In the quirky world of retail, if you’ve ever thought about what it must be like to maneuver through a Walgreens in Irvington, New Jersey, prepare to have your mind blown. Picture this: you walk in, and before you can even think about grabbing a tube of toothpaste or some deodorant, you’re met with a locked shelf. Yes, locked. Not a high-end electronics section – oh no – we’re talking about deodorant! Not just any deodorant, but that good ol’ five-dollar stick. It might as well be gold, right?
Now, you might ask yourself, why on earth would anyone have to call for assistance just to grab a roll-on? Apparently, in this neck of the woods, deodorant has reached peak theft status. It’s like people are joyriding around their neighborhood on a quest to snatch the freshest scents of Old Spice and Degree. Who knew that the great deodorant heist was happening right under our noses?
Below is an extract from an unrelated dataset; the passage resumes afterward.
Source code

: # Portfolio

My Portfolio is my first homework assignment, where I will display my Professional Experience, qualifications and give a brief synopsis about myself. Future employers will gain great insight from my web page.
It’s as if the scent of victory was just too tempting for some folks to resist.
But here’s where it gets amusing. As our intrepid “reporter” dives deeper into the hijinks of locked-up hygiene products, they suggest that maybe, just maybe, this is indicative of a larger issue in the community. After all, you don’t see stores locking up deodorant in the swanky suburbs, right? That’s a whole different ballpark. In those areas, people actually stroll in, waltz around the cleaned-out grocery aisles, and casually toss items into their carts without a care in the world. Meanwhile, in Irvington, you need to prepare for a full heist operation just to smell fresh!
There’s this notion floating around that maybe if the store is putting everything behind glass, perhaps it’s telling the community something it doesn’t want to hear. It really raises the eyebrows when they suggest, in all seriousness, that a shortage of diversity might somehow be a root cause of these mishaps. You read that correctly—diversity! Because apparently, it takes a diverse crowd to prevent people from sneaking products into their sweatpants. Who knew the solution was as simple as telling your local Walgreens to hold diversity training?
Of course, things then spiral into a comical conversation about “who’s to blame” and the layers of responsibility—or lack thereof—felt by the local residents. It’s a classic case of deflection. Surely, the logical conclusion is if you walk into a store and see everything is secured behind glass, it’s a sign that local shopping habits aren’t exactly aligned with the behavior of everyday consumers. It’s not discrimination, folks; it’s a retailer reacting to its reality. But don’t you worry, this narrator was ready to take on this Herculean challenge by starting a nonprofit. Because what better way to help the community than to provide them with all the deodorant they could ever want, totally free of charge. Let’s put that vision on the non-profit bingo card, shall we?
In the end, our protagonist experiences the colorful reality of the urban shopping experience firsthand, complete with an audience of confused shoppers and a revolving door of pressed buttons seeking to unlock their favorite fragrances. But who knows? Perhaps in a perfect world, where cosplaying as a store manager falls under the “making a difference” umbrella, the people of Irvington will one day be greeted by an open shelf of deodorant. For now, they’re left to ponder the irony of their smelly predicament, waiting for someone to set them free from the tyranny of the locked deodorant.